ICAM-1 and VCAM-1 Expression in Rat Aortic Endothelial Cells After Single-Walled Carbon Nanotube Exposure

Abstract

The expanded application of carbon nanotubes and increased annual production has recently sparked public interest concerning associated and potentially adverse exposure effects. As very little is known with regard to the toxicology and underlying mechanism of the phenomena termed "single-walled carbon nanotube (SWCNT) exposure", we conducted an in depth investigation of potential SWCNT effects on cell adhesion molecule gene expression within rat aortic endothelial cells (RAECs). RAEC exposure to SWCNT induced neutrophil adhesion to the endothelial monolayer via increased ICAM-1 and VCAM-1 expression. Due to NF-kappaB's fundamental involvement in the transcriptional regulation of cell adhesion molecules, we studied NF-kappaB/P65 activation in SWCNT treated RAECs, as well as GSH and LDH as determinants of oxidative stress, a condition that influences NF-kappaB activation.
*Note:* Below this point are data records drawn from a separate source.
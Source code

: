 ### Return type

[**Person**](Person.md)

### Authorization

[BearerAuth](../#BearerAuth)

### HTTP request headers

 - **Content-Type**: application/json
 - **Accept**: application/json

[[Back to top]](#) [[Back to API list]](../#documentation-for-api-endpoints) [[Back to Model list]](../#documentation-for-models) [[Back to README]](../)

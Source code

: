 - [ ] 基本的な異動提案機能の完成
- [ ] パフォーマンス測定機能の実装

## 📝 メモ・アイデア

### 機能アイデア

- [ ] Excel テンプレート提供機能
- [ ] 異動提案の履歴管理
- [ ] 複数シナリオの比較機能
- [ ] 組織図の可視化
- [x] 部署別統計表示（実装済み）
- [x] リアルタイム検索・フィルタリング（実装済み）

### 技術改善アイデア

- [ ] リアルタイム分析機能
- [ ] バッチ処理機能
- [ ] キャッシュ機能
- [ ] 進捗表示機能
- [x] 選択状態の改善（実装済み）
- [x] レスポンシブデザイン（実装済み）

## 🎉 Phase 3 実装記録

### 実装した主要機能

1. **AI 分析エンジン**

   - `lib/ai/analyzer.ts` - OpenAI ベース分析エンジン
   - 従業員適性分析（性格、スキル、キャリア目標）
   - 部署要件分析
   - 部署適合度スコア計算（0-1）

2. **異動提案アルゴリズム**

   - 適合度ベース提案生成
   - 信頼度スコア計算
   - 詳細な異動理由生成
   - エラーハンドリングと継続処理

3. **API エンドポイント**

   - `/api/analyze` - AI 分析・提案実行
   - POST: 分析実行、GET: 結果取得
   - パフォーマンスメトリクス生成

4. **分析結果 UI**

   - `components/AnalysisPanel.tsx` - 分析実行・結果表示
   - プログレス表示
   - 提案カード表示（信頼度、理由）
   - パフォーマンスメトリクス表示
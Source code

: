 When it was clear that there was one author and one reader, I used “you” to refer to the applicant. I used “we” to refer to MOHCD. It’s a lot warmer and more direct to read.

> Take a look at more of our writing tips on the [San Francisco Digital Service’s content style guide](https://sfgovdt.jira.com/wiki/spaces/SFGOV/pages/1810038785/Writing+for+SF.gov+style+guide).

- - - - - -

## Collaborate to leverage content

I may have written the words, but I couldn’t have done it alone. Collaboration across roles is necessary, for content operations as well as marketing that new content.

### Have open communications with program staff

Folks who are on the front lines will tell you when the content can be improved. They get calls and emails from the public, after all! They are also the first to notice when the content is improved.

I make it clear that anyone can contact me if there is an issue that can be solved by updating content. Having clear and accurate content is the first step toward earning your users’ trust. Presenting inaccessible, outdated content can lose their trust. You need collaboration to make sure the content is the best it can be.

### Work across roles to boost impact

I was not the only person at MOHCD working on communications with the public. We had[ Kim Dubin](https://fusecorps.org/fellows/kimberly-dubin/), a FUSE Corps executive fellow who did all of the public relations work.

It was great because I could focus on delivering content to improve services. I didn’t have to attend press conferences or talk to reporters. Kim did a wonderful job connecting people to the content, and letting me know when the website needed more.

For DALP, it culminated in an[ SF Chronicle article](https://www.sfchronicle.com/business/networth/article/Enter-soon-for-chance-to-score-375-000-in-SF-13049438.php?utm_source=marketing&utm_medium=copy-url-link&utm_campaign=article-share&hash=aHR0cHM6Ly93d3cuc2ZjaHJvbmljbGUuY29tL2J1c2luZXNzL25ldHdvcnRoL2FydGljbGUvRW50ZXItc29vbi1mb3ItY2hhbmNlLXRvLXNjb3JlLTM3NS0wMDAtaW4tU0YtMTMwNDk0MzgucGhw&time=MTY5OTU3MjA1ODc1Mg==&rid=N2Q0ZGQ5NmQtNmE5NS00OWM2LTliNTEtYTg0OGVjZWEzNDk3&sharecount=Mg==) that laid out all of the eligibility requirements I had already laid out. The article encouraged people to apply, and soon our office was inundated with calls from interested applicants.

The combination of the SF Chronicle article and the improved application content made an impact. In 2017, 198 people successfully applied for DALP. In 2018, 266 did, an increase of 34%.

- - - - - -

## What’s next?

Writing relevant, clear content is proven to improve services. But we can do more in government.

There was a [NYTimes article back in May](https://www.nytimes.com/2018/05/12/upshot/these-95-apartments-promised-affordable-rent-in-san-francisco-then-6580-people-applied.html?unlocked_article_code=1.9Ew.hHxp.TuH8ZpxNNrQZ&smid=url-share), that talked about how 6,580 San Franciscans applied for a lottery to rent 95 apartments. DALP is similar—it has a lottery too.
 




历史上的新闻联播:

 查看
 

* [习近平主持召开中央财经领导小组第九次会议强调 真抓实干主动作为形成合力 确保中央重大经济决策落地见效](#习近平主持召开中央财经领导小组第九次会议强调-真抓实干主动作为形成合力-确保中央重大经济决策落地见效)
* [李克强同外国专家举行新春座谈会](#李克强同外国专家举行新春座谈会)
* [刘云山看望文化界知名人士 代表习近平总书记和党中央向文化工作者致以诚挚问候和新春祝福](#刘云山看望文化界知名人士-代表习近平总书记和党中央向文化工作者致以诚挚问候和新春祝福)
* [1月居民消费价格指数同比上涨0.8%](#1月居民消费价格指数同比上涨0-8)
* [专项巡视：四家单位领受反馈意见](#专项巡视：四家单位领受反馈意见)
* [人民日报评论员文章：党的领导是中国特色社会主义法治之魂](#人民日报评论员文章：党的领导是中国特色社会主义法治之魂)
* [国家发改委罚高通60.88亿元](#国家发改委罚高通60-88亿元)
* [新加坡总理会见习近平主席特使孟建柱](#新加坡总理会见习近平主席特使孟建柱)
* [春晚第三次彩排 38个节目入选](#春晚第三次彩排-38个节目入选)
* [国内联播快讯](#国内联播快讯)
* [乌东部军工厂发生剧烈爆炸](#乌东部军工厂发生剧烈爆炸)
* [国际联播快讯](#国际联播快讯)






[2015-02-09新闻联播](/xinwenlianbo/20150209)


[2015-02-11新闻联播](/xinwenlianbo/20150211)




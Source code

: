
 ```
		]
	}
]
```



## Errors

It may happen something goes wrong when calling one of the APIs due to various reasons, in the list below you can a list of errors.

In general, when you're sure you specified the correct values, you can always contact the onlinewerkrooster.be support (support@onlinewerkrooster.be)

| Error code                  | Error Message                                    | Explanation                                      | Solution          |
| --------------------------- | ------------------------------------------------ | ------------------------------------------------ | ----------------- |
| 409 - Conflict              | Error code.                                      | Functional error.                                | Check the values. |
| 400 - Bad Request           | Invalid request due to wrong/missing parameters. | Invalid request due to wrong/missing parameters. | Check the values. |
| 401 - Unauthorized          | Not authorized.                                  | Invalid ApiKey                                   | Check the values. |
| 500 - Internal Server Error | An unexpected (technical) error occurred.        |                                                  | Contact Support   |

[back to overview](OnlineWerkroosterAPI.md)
Resultant data indicates SWCNT exposure induces oxidative stress, thereby altering ICAM-1 and VCAM-1 expression. SWCNT induced nuclear NF-kB/P65 translocation can be inhibited by N-acetylcysteine, indicating elevated ICAM-1 and VCAM-1 expression is mediated by oxidative stress in RAECs, and may play important inflammatory roles in SWCNT-induced vascular endothelium damage.